Le phénomène Blaise Matuidi a surgi il y a quatre ans au PSG. Plein de certitudes, le monde parisien a d’abord cru revoir une vieille connaissance. Puis, Matuidi a évolué. Par nature sceptique, le monde parisien a préféré croire au mirage, à un phénomène ponctuel créé par une illusion. Puis, l’illusion s’est répétée. Une fois, deux fois, puis trois, quatre, cinq… Matuidi a fini par marquer des dizaines de buts pour le PSG et l’équipe de France. Après le temps des premières certitudes, puis du doute, le moment est donc venu de réaliser, c’est-à-dire d’expliquer la réalité telle qu’elle est : Matuidi est un footballeur exceptionnel, au sens propre. Il est unique.
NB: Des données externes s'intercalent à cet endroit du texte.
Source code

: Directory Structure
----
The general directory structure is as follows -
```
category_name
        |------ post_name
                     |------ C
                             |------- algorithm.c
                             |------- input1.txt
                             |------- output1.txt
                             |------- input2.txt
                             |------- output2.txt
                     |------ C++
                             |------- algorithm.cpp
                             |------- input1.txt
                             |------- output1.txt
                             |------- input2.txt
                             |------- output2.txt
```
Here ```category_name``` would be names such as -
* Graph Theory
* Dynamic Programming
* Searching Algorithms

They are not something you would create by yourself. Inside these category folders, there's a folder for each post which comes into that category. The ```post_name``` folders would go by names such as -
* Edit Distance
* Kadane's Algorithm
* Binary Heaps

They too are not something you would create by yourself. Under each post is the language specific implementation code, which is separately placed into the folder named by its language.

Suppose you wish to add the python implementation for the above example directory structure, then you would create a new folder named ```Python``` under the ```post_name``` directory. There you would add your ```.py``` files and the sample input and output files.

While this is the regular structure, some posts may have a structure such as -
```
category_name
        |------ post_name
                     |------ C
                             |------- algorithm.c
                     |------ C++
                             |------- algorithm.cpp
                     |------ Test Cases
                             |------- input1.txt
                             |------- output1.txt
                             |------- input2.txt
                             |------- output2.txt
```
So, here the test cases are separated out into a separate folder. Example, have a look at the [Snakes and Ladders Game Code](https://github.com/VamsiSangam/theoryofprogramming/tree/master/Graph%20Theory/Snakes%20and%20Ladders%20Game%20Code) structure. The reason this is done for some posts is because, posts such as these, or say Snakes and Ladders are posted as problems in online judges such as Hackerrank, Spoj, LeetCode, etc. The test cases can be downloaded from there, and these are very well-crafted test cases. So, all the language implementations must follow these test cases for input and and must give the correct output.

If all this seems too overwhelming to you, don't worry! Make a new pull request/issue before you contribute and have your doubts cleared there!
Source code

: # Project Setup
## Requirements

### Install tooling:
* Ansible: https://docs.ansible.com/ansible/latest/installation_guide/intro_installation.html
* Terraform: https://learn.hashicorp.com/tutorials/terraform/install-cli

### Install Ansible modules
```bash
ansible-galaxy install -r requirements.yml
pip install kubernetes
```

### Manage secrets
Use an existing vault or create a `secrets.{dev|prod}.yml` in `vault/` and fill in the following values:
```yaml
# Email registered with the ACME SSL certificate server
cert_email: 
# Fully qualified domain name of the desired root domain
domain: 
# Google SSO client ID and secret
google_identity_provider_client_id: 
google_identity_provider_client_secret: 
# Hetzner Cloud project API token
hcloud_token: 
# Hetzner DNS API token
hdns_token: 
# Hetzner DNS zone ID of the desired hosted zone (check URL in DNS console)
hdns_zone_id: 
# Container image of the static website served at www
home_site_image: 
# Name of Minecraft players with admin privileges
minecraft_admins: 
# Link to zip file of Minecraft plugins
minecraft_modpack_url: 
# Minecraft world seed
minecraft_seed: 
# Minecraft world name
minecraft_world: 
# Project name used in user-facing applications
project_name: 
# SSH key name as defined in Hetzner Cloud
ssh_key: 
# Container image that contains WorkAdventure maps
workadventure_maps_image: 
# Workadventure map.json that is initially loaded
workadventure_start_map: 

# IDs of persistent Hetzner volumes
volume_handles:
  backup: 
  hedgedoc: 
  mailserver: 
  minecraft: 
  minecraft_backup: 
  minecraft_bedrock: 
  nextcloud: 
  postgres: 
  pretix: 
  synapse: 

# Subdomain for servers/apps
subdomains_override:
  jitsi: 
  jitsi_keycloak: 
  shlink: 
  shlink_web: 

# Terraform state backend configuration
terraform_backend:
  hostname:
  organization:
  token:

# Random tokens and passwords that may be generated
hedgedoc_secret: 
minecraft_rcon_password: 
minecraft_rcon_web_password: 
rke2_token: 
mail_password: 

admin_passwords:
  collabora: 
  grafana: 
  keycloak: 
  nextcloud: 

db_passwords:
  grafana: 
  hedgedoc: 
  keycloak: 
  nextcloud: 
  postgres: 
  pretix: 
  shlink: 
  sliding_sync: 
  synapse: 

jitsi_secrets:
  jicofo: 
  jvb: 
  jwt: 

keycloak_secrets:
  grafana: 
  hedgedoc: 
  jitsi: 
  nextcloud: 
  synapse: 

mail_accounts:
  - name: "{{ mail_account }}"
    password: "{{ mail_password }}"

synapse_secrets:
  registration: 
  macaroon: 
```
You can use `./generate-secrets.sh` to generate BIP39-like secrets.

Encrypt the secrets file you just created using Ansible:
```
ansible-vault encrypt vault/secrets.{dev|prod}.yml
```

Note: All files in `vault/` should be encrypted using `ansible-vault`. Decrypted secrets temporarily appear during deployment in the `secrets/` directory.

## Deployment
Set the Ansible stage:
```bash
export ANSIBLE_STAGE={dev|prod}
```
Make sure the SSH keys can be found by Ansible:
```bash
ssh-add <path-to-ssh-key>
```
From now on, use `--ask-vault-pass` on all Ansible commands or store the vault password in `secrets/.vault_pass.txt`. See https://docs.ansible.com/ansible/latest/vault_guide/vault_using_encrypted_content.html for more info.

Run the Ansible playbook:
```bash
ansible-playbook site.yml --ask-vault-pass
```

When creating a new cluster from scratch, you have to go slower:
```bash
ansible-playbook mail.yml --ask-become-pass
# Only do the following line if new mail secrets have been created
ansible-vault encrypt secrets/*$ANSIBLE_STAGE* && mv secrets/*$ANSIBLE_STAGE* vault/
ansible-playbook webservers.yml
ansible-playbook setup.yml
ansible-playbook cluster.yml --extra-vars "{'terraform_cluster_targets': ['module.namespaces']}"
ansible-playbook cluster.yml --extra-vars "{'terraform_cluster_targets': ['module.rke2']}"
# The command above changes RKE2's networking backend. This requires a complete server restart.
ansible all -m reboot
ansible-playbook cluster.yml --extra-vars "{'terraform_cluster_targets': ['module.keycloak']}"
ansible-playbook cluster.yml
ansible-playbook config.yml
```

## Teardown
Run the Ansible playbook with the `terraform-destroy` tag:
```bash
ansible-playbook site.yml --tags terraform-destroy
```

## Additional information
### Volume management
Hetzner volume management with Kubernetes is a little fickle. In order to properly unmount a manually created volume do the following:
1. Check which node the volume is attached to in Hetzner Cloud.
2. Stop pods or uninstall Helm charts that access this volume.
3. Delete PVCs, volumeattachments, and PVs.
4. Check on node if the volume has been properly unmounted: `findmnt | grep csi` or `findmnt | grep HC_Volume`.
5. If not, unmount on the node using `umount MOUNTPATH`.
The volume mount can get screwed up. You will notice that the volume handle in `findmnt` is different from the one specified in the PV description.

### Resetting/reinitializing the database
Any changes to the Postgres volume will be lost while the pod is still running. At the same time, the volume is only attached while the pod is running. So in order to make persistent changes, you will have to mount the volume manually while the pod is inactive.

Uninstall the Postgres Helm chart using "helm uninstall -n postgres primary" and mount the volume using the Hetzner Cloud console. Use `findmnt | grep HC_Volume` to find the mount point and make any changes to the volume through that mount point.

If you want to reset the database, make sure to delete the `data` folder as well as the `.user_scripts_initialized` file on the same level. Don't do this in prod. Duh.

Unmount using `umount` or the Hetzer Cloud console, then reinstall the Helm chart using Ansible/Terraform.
Mais il est quoi, exactement ?
L’évolution tactique
Lorsque le plat de son pied gauche touche ses premiers ballons à Paris le 6 août 2011 contre Lorient (défaite traditionnelle 0-1), le Parc des Princes n’a pas besoin de forcer la réflexion pour comprendre ce qu’il voit. Matuidi est alors un milieu défensif de récupération qui débarque aux côtés de Mohamed Sissoko pour remplacer Jérémy Clément et Claude Makelele. Placé devant la défense aux côtés de Clément Chantôme dans le 4-2-2-2 de Kombouaré, Blaise apporte son sens de la couverture. Un positionnement très défensif, une frilosité balle au pied, des remises simplissimes et du pressing lorsque le jeu parisien penche vers l’ambition. Dans le compte-rendu de L’Équipe.fr de sa première prestation, son nom n’est mentionné qu’à deux reprises : pour son remplacement par Erding à la 82e minute, et pour ce commentaire révélateur après cinq minutes de jeu : « Du côté de Gameiro et Matuidi, l’entame de match est moyenne. Les deux joueurs, visiblement sous pression, font des fautes techniques inhabituelles. »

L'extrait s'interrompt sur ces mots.